Dataset entries
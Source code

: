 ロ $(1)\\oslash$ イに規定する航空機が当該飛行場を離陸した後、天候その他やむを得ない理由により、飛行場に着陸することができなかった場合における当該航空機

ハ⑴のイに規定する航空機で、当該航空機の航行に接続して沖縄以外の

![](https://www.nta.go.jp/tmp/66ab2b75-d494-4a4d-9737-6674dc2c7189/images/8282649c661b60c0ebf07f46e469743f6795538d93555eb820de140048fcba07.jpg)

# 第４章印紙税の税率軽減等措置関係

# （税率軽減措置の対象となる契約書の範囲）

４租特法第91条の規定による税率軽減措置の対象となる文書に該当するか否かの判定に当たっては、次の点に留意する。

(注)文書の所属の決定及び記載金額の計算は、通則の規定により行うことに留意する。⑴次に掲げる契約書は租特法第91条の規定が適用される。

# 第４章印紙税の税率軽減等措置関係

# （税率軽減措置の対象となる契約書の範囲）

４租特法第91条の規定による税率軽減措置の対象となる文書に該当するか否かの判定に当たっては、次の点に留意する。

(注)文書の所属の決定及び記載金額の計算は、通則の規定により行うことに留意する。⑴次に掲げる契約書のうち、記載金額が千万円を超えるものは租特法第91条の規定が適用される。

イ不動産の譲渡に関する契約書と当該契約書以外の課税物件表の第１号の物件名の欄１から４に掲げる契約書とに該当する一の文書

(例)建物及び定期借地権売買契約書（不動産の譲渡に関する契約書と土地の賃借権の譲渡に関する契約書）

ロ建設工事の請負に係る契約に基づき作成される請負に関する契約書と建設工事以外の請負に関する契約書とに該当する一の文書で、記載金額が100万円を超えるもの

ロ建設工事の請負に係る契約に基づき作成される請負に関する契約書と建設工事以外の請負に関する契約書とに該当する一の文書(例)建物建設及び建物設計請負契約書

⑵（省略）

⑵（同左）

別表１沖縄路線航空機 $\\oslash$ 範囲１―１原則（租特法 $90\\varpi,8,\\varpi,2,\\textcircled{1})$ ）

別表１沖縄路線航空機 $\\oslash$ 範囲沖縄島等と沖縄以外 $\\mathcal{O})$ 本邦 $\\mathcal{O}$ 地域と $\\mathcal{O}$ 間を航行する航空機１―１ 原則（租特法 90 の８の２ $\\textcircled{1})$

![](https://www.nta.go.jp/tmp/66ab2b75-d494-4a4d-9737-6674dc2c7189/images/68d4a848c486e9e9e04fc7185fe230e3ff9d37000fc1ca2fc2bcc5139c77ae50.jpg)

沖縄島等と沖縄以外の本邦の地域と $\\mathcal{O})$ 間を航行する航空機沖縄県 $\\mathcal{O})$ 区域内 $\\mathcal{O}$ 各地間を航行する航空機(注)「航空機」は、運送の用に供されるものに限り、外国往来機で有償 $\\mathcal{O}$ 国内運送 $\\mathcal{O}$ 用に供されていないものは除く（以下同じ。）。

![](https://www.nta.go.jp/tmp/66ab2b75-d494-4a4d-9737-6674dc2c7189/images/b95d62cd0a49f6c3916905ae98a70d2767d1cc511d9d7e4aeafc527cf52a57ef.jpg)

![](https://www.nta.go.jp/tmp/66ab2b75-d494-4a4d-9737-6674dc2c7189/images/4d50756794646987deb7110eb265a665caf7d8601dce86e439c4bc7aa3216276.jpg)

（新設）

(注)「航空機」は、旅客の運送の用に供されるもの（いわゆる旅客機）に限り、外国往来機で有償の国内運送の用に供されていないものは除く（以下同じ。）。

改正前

* _Assignment_: Each entry above, in full, should be output exactly as it reads.

* _Exercise response_:
Source code

: ロ $(1)\\oslash$ イに規定する航空機が当該飛行場を離陸した後、天候その他やむを得ない理由により、飛行場に着陸することができなかった場合における当該航空機

ハ⑴のイに規定する航空機で、当該航空機の航行に接続して沖縄以外の

![](https://www.nta.go.jp/tmp/66ab2b75-d494-4a4d-9737-6674dc2c7189/images/8282649c661b60c0ebf07f46e469743f6795538d93555eb820de140048fcba07.jpg)

# 第４章印紙税の税率軽減等措置関係

# （税率軽減措置の対象となる契約書の範囲）

４租特法第91条の規定による税率軽減措置の対象となる文書に該当するか否かの判定に当たっては、次の点に留意する。

(注)文書の所属の決定及び記載金額の計算は、通則の規定により行うことに留意する。⑴次に掲げる契約書は租特法第91条の規定が適用される。

# 第４章印紙税の税率軽減等措置関係

# （税率軽減措置の対象となる契約書の範囲）

４租特法第91条の規定による税率軽減措置の対象となる文書に該当するか否かの判定に当たっては、次の点に留意する。

(注)文書の所属の決定及び記載金額の計算は、通則の規定により行うことに留意する。⑴次に掲げる契約書のうち、記載金額が千万円を超えるものは租特法第91条の規定が適用される。

イ不動産の譲渡に関する契約書と当該契約書以外の課税物件表の第１号の物件名の欄１から４に掲げる契約書とに該当する一の文書

(例)建物及び定期借地権売買契約書（不動産の譲渡に関する契約書と土地の賃借権の譲渡に関する契約書）

ロ建設工事の請負に係る契約に基づき作成される請負に関する契約書と建設工事以外の請負に関する契約書とに該当する一の文書で、記載金額が100万円を超えるもの

ロ建設工事の請負に係る契約に基づき作成される請負に関する契約書と建設工事以外の請負に関する契約書とに該当する一の文書(例)建物建設及び建物設計請負契約書

⑵（省略）

⑵（同左）

別表１沖縄路線航空機 $\\oslash$ 範囲１―１原則（租特法 $90\\varpi,8,\\varpi,2,\\textcircled{1})$ ）

別表１沖縄路線航空機 $\\oslash$ 範囲沖縄島等と沖縄以外 $\\mathcal{O})$ 本邦 $\\mathcal{O}$ 地域と $\\mathcal{O}$ 間を航行する航空機１―１ 原則（租特法 90 の８の２ $\\textcircled{1})$

![](https://www.nta.go.jp/tmp/66ab2b75-d494-4a4d-9737-6674dc2c7189/images/68d4a848c486e9e9e04fc7185fe230e3ff9d37000fc1ca2fc2bcc5139c77ae50.jpg)

沖縄島等と沖縄以外の本邦の地域と $\\mathcal{O})$ 間を航行する航空機沖縄県 $\\mathcal{O})$ 区域内 $\\mathcal{O}$ 各地間を航行する航空機(注)「航空機」は、運送の用に供されるものに限り、外国往来機で有償 $\\mathcal{O}$ 国内運送 $\\mathcal{O}$ 用に供されていないものは除く（以下同じ。）。

![](https://www.nta.go.jp/tmp/66ab2b75-d494-4a4d-9737-6674dc2c7189/images/b95d62cd0a49f6c3916905ae98a70d2767d1cc511d9d7e4aeafc527cf52a57ef.jpg)

![](https://www.nta.go.jp/tmp/66ab2b75-d494-4a4d-9737-6674dc2c7189/images/4d50756794646987deb7110eb265a665caf7d8601dce86e439c4bc7aa3216276.jpg)

（新設）

(注)「航空機」は、旅客の運送の用に供されるもの（いわゆる旅客機）に限り、外国往来機で有償の国内運送の用に供されていないものは除く（以下同じ。）。

改正前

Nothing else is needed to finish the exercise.